We all know that words are never really just words. In the beginning, God forged the Universe with the breath of His Spirit and the Word. In that deep mystery of creation, everything of life and substance is swarming with words, upheld by the sovereign power of God. God then continued to communicate through words, revealing His character and Gospel through the Holy Scriptures over the course of centuries. And best of all, Christ Himself—the Word made Flesh—came to dwell with man. As the physical embodiment of an incorporeal God, Jesus showed us what the Father was like and fulfilled every word of God’s Law so that His death on our behalf could be counted as atonement for our sins. Words are important.
There are a few times in Scripture where God commands the Prophet to literally eat His words.1 I’ve always savored the image of eating the Word of God and letting its sweet comfort and bitter conviction mingle in my body, becoming part of the fabric of my flesh.

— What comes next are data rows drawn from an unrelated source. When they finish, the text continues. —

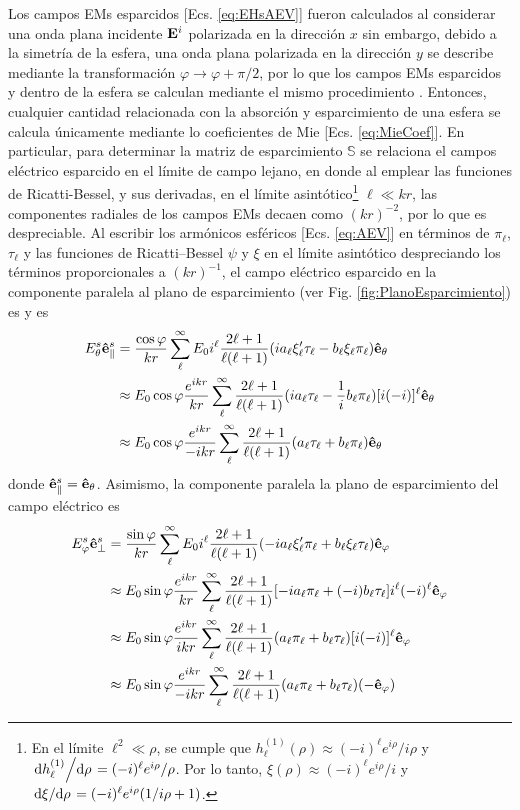 \documentclass[letterpaper,11pt] {article}
\begin{document}
Los campos EMs esparcidos [Ecs. \eqref{eq:EHsAEV}] fueron calculados al considerar una onda plana incidente $\vb{E}^i$ polarizada en la dirección $x$ sin embargo, debido a la simetría de la esfera, una onda plana polarizada en la dirección $y$ se describe mediante la transformación $\varphi\to\varphi+\pi/2$, por lo que los campos EMs esparcidos y dentro de la esfera se calculan mediante el mismo procedimiento \cite{bohren1998absorption}. Entonces, cualquier cantidad relacionada con la absorción y esparcimiento de una esfera se calcula únicamente mediante lo coeficientes de Mie [Ecs. \eqref{eq:MieCoef}]. En particular, para determinar la matriz de esparcimiento $\mathbb{S}$ se relaciona el campos eléctrico esparcido en el límite de campo lejano, en donde al emplear las funciones de Ricatti-Bessel, y sus derivadas, en el límite asintótico\footnote{En el límite $\ell^2 \ll \rho$, se cumple que $h_\ell^{(1)}(\rho)\approx (-i)^\ell e^{i\rho}/i\rho$ y $\dv*{h_\ell^{(1)}}{\rho} = (-i)^\ell e^{i\rho}/\rho$. Por lo tanto,  $\xi(\rho)\approx (-i)^\ell e^{i\rho}/i$ y $\dv*{\xi}{\rho} = (-i)^\ell e^{i\rho}(1/i\rho + 1)$.} $\ell \ll kr$, las componentes radiales de los campos EMs decaen como $(kr)^{-2}$, por lo que es despreciable. Al escribir los armónicos esféricos  [Ecs. \eqref{eq:AEV}] en términos de $\pi_\ell$, $\tau_\ell$ y las funciones de Ricatti--Bessel $\psi$ y $\xi$ en el límite asintótico despreciando los términos proporcionales a $(kr)^{-1}$, el campo eléctrico esparcido en la componente paralela al plano de esparcimiento (ver Fig. \ref{fig:PlanoEsparcimiento}) es
  y  es
	\begin{align}
	E_\theta^s \vu{e}_\parallel^s &= \frac{\cos\varphi}{kr}\sum_\ell^\infty E_0i^\ell
		\frac{2\ell+1}{\ell(\ell+1)}(i a_\ell\xi_\ell'\tau_\ell-b_\ell\xi_\ell\pi_\ell)\vu{e}_\theta\notag\\
			&\approx E_0\cos\varphi\frac{e^{ikr}}{kr}\sum_\ell^\infty\frac{2\ell+1}{\ell(\ell+1)}
				(i a_\ell \tau_\ell - \frac{1}{i}b_\ell\pi_\ell )[i(-i)]^\ell\vu{e}_\theta\notag\\
			&\approx E_0\cos\varphi\frac{e^{ikr}}{-ikr}\sum_\ell^\infty\frac{2\ell+1}{\ell(\ell+1)}
				( a_\ell \tau_\ell + b_\ell\pi_\ell )\vu{e}_\theta
								\label{eq:EthetaS}
	\end{align}
donde $\vu{e}_\parallel^s =\vu{e}_\theta$. Asimismo, la componente paralela la plano de esparcimiento del campo eléctrico es
	\begin{align}
	E_\varphi^s \vu{e}_\perp^s &= \frac{\sin\varphi}{kr}\sum_\ell^\infty E_0i^\ell\frac{2\ell+1}{\ell(\ell+1)}						(-ia_\ell\xi_\ell'\pi_\ell+b_\ell\xi_\ell\tau_\ell)\vu{e}_\varphi\notag\\
			&\approx E_0\sin\varphi\frac{e^{ikr}}{kr}\sum_\ell^\infty\frac{2\ell+1}{\ell(\ell+1)}					[-ia_\ell\pi_\ell+(-i)b_\ell\tau_\ell]i^\ell(-i)^\ell\vu{e}_\varphi\notag\\
			&\approx E_0\sin\varphi\frac{e^{ikr}}{ikr}\sum_\ell^\infty\frac{2\ell+1}{\ell(\ell+1)}					(a_\ell\pi_\ell+b_\ell\tau_\ell)[i(-i)]^\ell\vu{e}_\varphi\notag\\
			&\approx E_0\sin\varphi\frac{e^{ikr}}{-ikr}\sum_\ell^\infty\frac{2\ell+1}{\ell(\ell+1)}					(a_\ell\pi_\ell+b_\ell\tau_\ell)(-\vu{e}_\varphi)
								\label{eq:EphiS}
	\end{align}
\end{document}
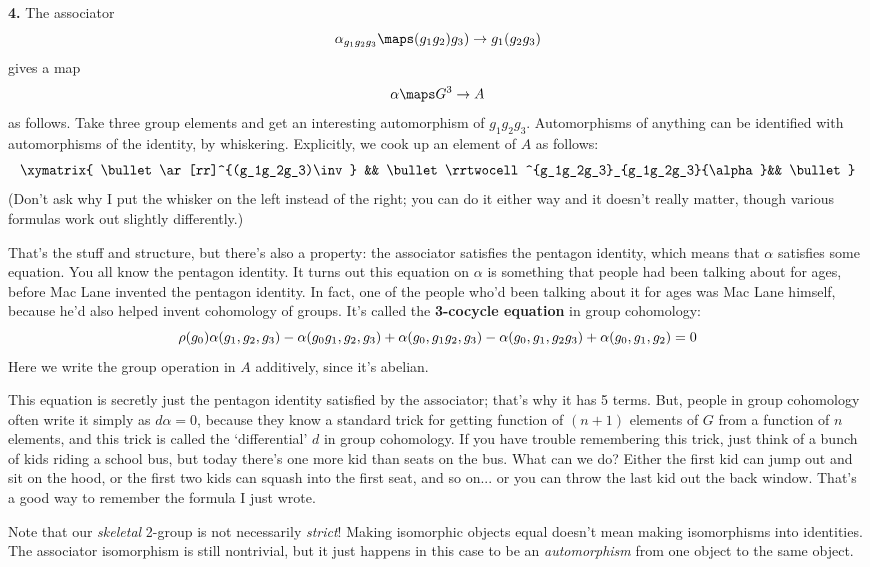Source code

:\documentclass{amsart}
\begin{document}
{\bf 4.} The associator
  \[ \alpha_{g_1g_2g_3}\maps (g_1g_2)g_3) \to g_1(g_2g_3) \]
  gives a map
  \[ \alpha\maps G^3\to A \]
  as follows.  Take three group elements and get an interesting
  automorphism of $g_1g_2g_3$.  Automorphisms of anything can be
  identified with automorphisms of the identity, by whiskering.
  Explicitly, we cook up an element of $A$ as follows:
  \[\xymatrix{
   \bullet \ar[rr]^{(g_1g_2g_3)\inv} && \bullet 
   \rrtwocell^{g_1g_2g_3}_{g_1g_2g_3}{\alpha}&& \bullet
  }\]
  (Don't ask why I put the whisker on the left instead of the
  right; you can do it either way and it doesn't really matter,
  though various formulas work out slightly differently.)

That's the stuff and structure, but there's also a property: the
  associator satisfies the pentagon identity, which means that
  $\alpha$ satisfies some equation.  You all know the pentagon
  identity.  It turns out this equation on $\alpha$ is something
  that people had been talking about for ages, before Mac Lane
  invented the pentagon identity.  In fact, one of the people who'd been
  talking about it for ages was Mac Lane himself, because he'd also
  helped invent cohomology of groups.  It's called the 
  \textbf{3-cocycle equation}
  in group cohomology:  
   \[
  \rho(g_0)\alpha(g_1,g_2,g_3) - \alpha(g_0g_1, g_2, g_3) +  
  \alpha(g_0, g_1g_2, g_3) \\ - \alpha(g_0, g_1, g_2g_3) +
  \alpha(g_0, g_1, g_2) = 0
  \]
  Here we write the group operation in $A$ additively, since it's abelian.

  This equation is secretly just the pentagon identity satisfied by the
  associator; that's why it has 5 terms.  But, people in group cohomology
  often write it simply as $d\alpha=0$, because they know a standard
  trick for getting function of $(n+1)$ elements of $G$ from a function 
  of $n$ elements, and this trick is called the `differential' $d$ in 
  group cohomology.  If you have trouble remembering this trick, just 
  think of a bunch of kids riding a school bus, but today there's one
  more kid than seats on the bus.  What can we do?  Either the first kid
  can jump out and sit on the hood, or the first two kids can squash 
  into the first seat, and so on... or you can throw the last kid out 
  the back window.  That's a good way to remember the formula I just wrote.

Note that our \emph{skeletal} 2-group is not necessarily
\emph{strict}!  Making isomorphic objects equal doesn't mean making
isomorphisms into identities.  The associator isomorphism is still
nontrivial, but it just happens in this case to be an
\emph{automorphism} from one object to the same object.
\end{document}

You are what you eat. You are what you read.
My Literary Diet
Excluding books that I read to my toddler or for school, I read eighty-seven books in 2018. You could say that I have a voracious appetite. Yet I begin to ask myself, “How many were worthwhile?” How many of those books spoke to my soul rather than my senses? How many left their mark on me because of their truth or goodness or beauty? Through my own subjective measure, I’d say about nine.
Ten percent. That’s like hoping that a couple salads here and there will mitigate the effects of eating Taco Bell for every other meal.
My particular weakness comes in the form of the YA novel. The sad part there is that I don’t even like most of them. Young Adult novels are the puberty of the literary world—ungainly, overwrought, pretentious. They have adult aspirations and themes but often lack the maturity to treat their themes with any depth. I read YA novels as a new teacher because I thought that I’d be able to have great conversations with my students about what they read outside of school. Yet this has rarely materialized. But I keep reading out of a nonsensical desire to keep up with a genre that is deteriorating in the face of modern socio-political agendas. The only concrete application I have for many of the books I read last year is that I will present alternatives to my own children when they are older.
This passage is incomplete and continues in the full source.